Write out, word for word, only the data from its first line to the line containing "Implementation of AWS".

☆ ☆ ☆ ☆ ☆

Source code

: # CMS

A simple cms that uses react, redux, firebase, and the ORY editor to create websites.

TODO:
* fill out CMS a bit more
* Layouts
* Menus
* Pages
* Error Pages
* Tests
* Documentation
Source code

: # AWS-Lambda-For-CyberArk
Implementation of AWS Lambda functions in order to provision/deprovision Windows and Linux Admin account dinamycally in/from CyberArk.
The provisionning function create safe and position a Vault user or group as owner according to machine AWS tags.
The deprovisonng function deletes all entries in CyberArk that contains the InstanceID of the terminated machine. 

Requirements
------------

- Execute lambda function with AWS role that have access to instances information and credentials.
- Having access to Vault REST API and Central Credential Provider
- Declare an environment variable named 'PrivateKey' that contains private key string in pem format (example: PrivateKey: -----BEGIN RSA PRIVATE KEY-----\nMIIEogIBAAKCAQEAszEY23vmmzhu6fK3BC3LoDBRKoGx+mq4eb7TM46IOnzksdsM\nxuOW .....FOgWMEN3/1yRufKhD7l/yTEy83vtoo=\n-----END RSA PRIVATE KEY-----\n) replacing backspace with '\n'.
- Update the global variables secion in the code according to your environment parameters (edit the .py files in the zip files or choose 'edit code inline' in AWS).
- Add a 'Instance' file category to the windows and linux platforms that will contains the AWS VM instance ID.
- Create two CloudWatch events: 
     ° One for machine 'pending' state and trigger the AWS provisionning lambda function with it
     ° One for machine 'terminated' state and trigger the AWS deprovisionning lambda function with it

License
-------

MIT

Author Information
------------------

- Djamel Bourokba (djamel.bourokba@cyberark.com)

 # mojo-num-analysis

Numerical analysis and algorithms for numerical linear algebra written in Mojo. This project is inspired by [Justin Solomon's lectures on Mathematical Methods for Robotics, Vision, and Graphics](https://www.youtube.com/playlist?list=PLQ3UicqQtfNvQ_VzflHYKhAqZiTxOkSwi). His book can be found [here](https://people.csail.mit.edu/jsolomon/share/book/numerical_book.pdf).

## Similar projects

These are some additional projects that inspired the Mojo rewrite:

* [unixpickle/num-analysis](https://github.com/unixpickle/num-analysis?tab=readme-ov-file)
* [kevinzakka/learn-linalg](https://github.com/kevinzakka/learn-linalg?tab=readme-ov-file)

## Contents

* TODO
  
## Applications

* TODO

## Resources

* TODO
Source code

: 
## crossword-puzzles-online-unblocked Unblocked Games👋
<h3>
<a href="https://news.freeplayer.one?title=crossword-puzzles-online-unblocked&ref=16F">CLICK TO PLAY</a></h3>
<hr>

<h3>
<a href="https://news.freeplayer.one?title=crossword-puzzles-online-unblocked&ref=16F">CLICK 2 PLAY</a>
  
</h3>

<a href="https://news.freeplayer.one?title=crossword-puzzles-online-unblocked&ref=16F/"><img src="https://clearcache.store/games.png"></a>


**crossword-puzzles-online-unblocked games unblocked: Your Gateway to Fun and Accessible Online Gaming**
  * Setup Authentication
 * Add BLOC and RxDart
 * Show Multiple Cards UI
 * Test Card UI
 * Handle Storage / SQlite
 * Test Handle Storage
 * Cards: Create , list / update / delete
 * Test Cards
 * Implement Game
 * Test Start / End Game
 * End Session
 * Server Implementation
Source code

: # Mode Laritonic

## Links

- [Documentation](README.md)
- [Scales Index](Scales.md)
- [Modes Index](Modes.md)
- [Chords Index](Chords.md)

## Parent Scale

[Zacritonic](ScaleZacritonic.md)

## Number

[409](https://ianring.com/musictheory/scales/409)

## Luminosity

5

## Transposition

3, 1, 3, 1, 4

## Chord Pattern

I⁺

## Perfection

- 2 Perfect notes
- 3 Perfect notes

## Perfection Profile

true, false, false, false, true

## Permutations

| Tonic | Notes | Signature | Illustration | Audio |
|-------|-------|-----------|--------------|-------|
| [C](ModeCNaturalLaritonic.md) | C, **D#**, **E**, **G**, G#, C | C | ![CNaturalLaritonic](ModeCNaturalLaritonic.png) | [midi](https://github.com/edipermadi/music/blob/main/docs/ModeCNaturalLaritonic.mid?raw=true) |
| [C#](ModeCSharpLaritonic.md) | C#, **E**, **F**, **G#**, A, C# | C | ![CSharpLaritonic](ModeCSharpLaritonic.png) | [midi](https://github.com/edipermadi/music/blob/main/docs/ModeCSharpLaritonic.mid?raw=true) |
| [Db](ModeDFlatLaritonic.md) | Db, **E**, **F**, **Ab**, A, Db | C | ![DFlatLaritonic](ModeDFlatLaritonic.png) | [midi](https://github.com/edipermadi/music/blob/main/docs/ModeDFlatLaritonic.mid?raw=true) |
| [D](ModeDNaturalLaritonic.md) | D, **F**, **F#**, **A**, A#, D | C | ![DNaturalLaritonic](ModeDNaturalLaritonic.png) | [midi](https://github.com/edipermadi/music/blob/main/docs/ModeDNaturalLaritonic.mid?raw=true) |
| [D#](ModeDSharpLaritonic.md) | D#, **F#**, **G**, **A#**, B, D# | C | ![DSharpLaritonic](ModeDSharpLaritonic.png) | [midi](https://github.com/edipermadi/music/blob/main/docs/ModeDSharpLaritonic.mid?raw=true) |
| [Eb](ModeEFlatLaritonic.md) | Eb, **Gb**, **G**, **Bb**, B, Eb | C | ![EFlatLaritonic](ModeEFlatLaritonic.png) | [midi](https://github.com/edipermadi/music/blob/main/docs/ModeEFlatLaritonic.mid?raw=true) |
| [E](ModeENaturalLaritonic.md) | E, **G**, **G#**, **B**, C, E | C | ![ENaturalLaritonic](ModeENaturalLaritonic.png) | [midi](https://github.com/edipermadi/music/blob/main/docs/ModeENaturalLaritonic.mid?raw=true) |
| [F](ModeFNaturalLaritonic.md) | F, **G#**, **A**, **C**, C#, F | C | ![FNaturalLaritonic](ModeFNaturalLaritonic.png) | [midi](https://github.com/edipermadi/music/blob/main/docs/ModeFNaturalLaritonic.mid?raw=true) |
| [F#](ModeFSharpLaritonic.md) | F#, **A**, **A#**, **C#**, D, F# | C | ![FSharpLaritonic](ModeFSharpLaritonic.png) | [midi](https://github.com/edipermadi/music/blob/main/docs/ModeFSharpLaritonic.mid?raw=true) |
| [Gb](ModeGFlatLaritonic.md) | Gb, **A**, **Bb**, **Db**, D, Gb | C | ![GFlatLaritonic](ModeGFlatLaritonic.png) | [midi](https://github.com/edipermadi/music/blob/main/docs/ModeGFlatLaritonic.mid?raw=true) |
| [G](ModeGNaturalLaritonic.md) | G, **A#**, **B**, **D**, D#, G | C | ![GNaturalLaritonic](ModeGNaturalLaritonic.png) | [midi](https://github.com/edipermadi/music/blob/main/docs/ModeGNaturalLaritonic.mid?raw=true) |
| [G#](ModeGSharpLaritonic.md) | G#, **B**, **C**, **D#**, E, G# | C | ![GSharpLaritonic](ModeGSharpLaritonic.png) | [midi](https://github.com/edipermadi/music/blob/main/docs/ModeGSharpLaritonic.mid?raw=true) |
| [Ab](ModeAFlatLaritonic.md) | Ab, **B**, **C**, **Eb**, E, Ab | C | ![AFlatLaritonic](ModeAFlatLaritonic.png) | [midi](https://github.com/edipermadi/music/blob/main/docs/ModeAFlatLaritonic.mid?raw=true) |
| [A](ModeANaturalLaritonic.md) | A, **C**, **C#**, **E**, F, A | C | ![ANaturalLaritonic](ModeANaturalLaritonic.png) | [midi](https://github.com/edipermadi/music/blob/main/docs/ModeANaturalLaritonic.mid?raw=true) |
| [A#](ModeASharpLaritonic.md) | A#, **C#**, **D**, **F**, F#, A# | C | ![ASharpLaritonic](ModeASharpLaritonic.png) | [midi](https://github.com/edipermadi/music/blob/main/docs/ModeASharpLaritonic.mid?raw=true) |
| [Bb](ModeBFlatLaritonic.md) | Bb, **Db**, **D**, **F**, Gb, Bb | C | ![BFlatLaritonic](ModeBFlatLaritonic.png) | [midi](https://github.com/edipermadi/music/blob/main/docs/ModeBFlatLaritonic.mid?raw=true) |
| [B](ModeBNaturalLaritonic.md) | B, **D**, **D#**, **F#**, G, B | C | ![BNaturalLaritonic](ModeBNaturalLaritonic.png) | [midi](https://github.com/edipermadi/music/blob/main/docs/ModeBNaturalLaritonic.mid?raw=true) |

☆ ☆ ☆ ☆ ☆

- **Answer to the problem**
Source code

: # CMS

A simple cms that uses react, redux, firebase, and the ORY editor to create websites.

TODO:
* fill out CMS a bit more
* Layouts
* Menus
* Pages
* Error Pages
* Tests
* Documentation
Source code

: # AWS-Lambda-For-CyberArk
Implementation of AWS Lambda functions in order to provision/deprovision Windows and Linux Admin account dinamycally in/from CyberArk.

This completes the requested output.